During my first year in college, I discovered – among many other things – an amazing app called Evernote.

It would only be slightly hyperbolic to say that Evernote is my second brain. Sure, it’s lacking in neurons and glia – but more than any other app or system, Evernote serves as an ultimate repository for information I want to remember.

Evernote is almost always open on my computer, and it’s a frequently visited app on my phone as well. I use it for everything – brainstorming and writing new articles, developing questions for podcast guests, keeping software licenses, tracking lists of Magic cards, etc.

In school, Evernote was just as indispensable as it is now – and today I’m going to show you six ways I used it to make my classes easier.

1. Take Fast, Organized Notes on Your Laptop

The paper vs. laptop debate has raged on for years, and will probably never stop as long as paper still exists…

…but when all paper notebooks are engulfed in flames someday, while my notes are in the cloud with triple-redundant backups on servers in Argentina, the moon, and 8721 AMOS (possibly my favorite asteroid, but I’m pretty fickle with my minor celestial body favoritism), I will have the last laugh.

In all seriousness, though, taking notes was the main use I had for Evernote while in school.
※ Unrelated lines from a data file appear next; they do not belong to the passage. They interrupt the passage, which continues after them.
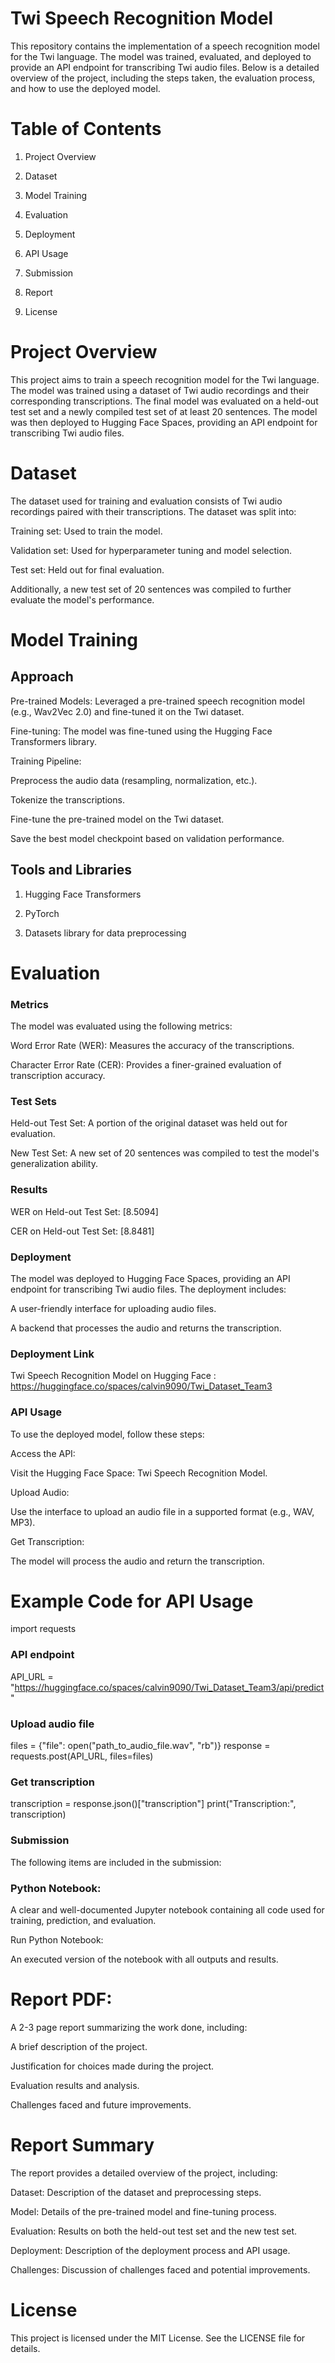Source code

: # Twi Speech Recognition Model
This repository contains the implementation of a speech recognition model for the Twi language. The model was trained, evaluated, and deployed to provide an API endpoint for transcribing Twi audio files. Below is a detailed overview of the project, including the steps taken, the evaluation process, and how to use the deployed model.

# Table of Contents

1. Project Overview

2. Dataset

3. Model Training

4. Evaluation

5. Deployment

6. API Usage

7. Submission

8. Report

9. License

# Project Overview
This project aims to train a speech recognition model for the Twi language. The model was trained using a dataset of Twi audio recordings and their corresponding transcriptions. The final model was evaluated on a held-out test set and a newly compiled test set of at least 20 sentences. The model was then deployed to Hugging Face Spaces, providing an API endpoint for transcribing Twi audio files.

# Dataset
The dataset used for training and evaluation consists of Twi audio recordings paired with their transcriptions. The dataset was split into:

Training set: Used to train the model.

Validation set: Used for hyperparameter tuning and model selection.

Test set: Held out for final evaluation.

Additionally, a new test set of 20 sentences was compiled to further evaluate the model's performance.

# Model Training
## Approach
Pre-trained Models: Leveraged a pre-trained speech recognition model (e.g., Wav2Vec 2.0) and fine-tuned it on the Twi dataset.

Fine-tuning: The model was fine-tuned using the Hugging Face Transformers library.

Training Pipeline:

Preprocess the audio data (resampling, normalization, etc.).

Tokenize the transcriptions.

Fine-tune the pre-trained model on the Twi dataset.

Save the best model checkpoint based on validation performance.

## Tools and Libraries
1. Hugging Face Transformers

2. PyTorch

3. Datasets library for data preprocessing

# Evaluation
### Metrics
The model was evaluated using the following metrics:

Word Error Rate (WER): Measures the accuracy of the transcriptions.

Character Error Rate (CER): Provides a finer-grained evaluation of transcription accuracy.

### Test Sets
Held-out Test Set: A portion of the original dataset was held out for evaluation.

New Test Set: A new set of 20 sentences was compiled to test the model's generalization ability.

### Results
WER on Held-out Test Set: [8.5094]

CER on Held-out Test Set: [8.8481]


### Deployment
The model was deployed to Hugging Face Spaces, providing an API endpoint for transcribing Twi audio files. The deployment includes:

A user-friendly interface for uploading audio files.

A backend that processes the audio and returns the transcription.

### Deployment Link
Twi Speech Recognition Model on Hugging Face : https://huggingface.co/spaces/calvin9090/Twi_Dataset_Team3

### API Usage
To use the deployed model, follow these steps:

Access the API:

Visit the Hugging Face Space: Twi Speech Recognition Model.

Upload Audio:

Use the interface to upload an audio file in a supported format (e.g., WAV, MP3).

Get Transcription:

The model will process the audio and return the transcription.

# Example Code for API Usage

import requests

### API endpoint
API_URL = "https://huggingface.co/spaces/calvin9090/Twi_Dataset_Team3/api/predict"

### Upload audio file
files = {"file": open("path_to_audio_file.wav", "rb")}
response = requests.post(API_URL, files=files)

### Get transcription
transcription = response.json()["transcription"]
print("Transcription:", transcription)

### Submission
The following items are included in the submission:

### Python Notebook:

A clear and well-documented Jupyter notebook containing all code used for training, prediction, and evaluation.

Run Python Notebook:

An executed version of the notebook with all outputs and results.

# Report PDF:

A 2-3 page report summarizing the work done, including:

A brief description of the project.

Justification for choices made during the project.

Evaluation results and analysis.

Challenges faced and future improvements.

# Report Summary
The report provides a detailed overview of the project, including:

Dataset: Description of the dataset and preprocessing steps.

Model: Details of the pre-trained model and fine-tuning process.

Evaluation: Results on both the held-out test set and the new test set.

Deployment: Description of the deployment process and API usage.

Challenges: Discussion of challenges faced and potential improvements.

# License
This project is licensed under the MIT License. See the LICENSE file for details.
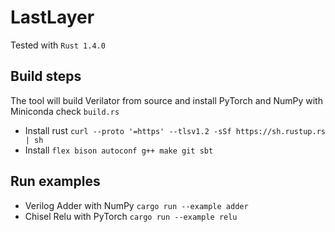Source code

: # LastLayer

Tested with `Rust 1.4.0`

## Build steps

The tool will build Verilator from source and install PyTorch and NumPy with Miniconda check `build.rs`

* Install rust `curl --proto '=https' --tlsv1.2 -sSf https://sh.rustup.rs | sh`
* Install `flex bison autoconf g++ make git sbt`

## Run examples

* Verilog Adder with NumPy `cargo run --example adder`
* Chisel Relu with PyTorch `cargo run --example relu`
Since I can type a lot faster than I can write, I was able to take detailed, high-quality notes on my laptop in the classes where I actually cared to take them.

Getting good at the keyboard shortcuts (here’s a giant list of them) means you can quickly created nested lists, bold or italicize key terms, and structure your notes easily on the fly. It also means that your notes stay nice and legible for the entire duration of your class. I don’t know about you, but when I hand-write my notes, they tend to degrade in quality over time.

Keeping your notes in Evernote will also help you keep them much more organized and searchable. If you just take notes in Word or another text editor, you end up with either one obnoxiously long note for your entire class, or a bunch of unwieldy files that have to be named and organized manually.

Aside: Since there are still lots of files you’ll have to organize outside of Evernote, take some time to learn how to organize them the right way.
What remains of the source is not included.